Problem to work on ▸ From the listing below, output only the lines starting at the line that has "Сторона квадрата, описанного" and ending at the line that has "равнобедренный, т.к. $OB=OC$", exactly as they appear, ends included.

Entries provided ▸
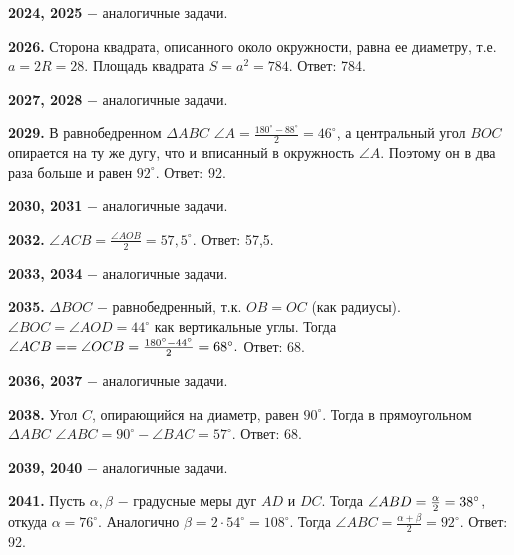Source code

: \textbf{2024, 2025} $-$ аналогичные задачи.

\textbf{2026.} Сторона квадрата, описанного около окружности, равна ее диаметру, т.е. $a = 2R = 28$. Площадь квадрата $S = a^2 = 784$. \newline \null \hspace*{\fill} Ответ: 784.

\clearpage 

\textbf{2027, 2028} $-$ аналогичные задачи.

\textbf{2029.} В равнобедренном $\Delta ABC$ $\angle A = \frac{180^\circ - 88^\circ}{2} = 46^\circ$, а центральный угол $BOC$ опирается на ту же дугу, что и вписанный в окружность $\angle A$. Поэтому он в два раза больше и равен $92^\circ$. \newline \null \hspace*{\fill} Ответ: 92.

\textbf{2030, 2031} $-$ аналогичные задачи.

\textbf{2032.} $\angle ACB = \frac{\angle AOB}{2} = 57,5^\circ$. \newline \null \hspace*{\fill} Ответ: 57,5.

\textbf{2033, 2034} $-$ аналогичные задачи.

\textbf{2035.} $\Delta BOC$ $-$ равнобедренный, т.к. $OB=OC$ (как радиусы). $\angle BOC = \angle AOD = 44^\circ$ как вертикальные углы. Тогда $\angle ACB = \linebreak = \angle OCB = \frac{180^\circ-44^\circ}{2} = 68^\circ.$ \newline \null \hspace*{\fill} Ответ: 68.

\textbf{2036, 2037} $-$ аналогичные задачи.

\textbf{2038.} Угол $C$, опирающийся на диаметр, равен $90^\circ$. Тогда в прямоугольном $\Delta ABC$ $\angle ABC = 90^\circ - \angle BAC = 57^\circ.$ \newline \null \hspace*{\fill} Ответ: 68.

\textbf{2039, 2040} $-$ аналогичные задачи.

\textbf{2041.} Пусть $\alpha, \beta$ $-$  градусные меры дуг $AD$ и $DC$. Тогда $\newline\angle ABD =  \frac{\alpha}{2} = 38^\circ$, откуда $\alpha = 76^\circ$. Аналогично $\beta = 2 \cdot 54^\circ = 108^\circ$.
Тогда $\angle ABC = \frac{\alpha + \beta}{2} = 92^\circ$. \newline \null \hspace*{\fill} Ответ: 92.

Result for this exercise ▸
\textbf{2026.} Сторона квадрата, описанного около окружности, равна ее диаметру, т.е. $a = 2R = 28$. Площадь квадрата $S = a^2 = 784$. \newline \null \hspace*{\fill} Ответ: 784.

\clearpage 

\textbf{2027, 2028} $-$ аналогичные задачи.

\textbf{2029.} В равнобедренном $\Delta ABC$ $\angle A = \frac{180^\circ - 88^\circ}{2} = 46^\circ$, а центральный угол $BOC$ опирается на ту же дугу, что и вписанный в окружность $\angle A$. Поэтому он в два раза больше и равен $92^\circ$. \newline \null \hspace*{\fill} Ответ: 92.

\textbf{2030, 2031} $-$ аналогичные задачи.

\textbf{2032.} $\angle ACB = \frac{\angle AOB}{2} = 57,5^\circ$. \newline \null \hspace*{\fill} Ответ: 57,5.

\textbf{2033, 2034} $-$ аналогичные задачи.

\textbf{2035.} $\Delta BOC$ $-$ равнобедренный, т.к. $OB=OC$ (как радиусы). $\angle BOC = \angle AOD = 44^\circ$ как вертикальные углы. Тогда $\angle ACB = \linebreak = \angle OCB = \frac{180^\circ-44^\circ}{2} = 68^\circ.$ \newline \null \hspace*{\fill} Ответ: 68.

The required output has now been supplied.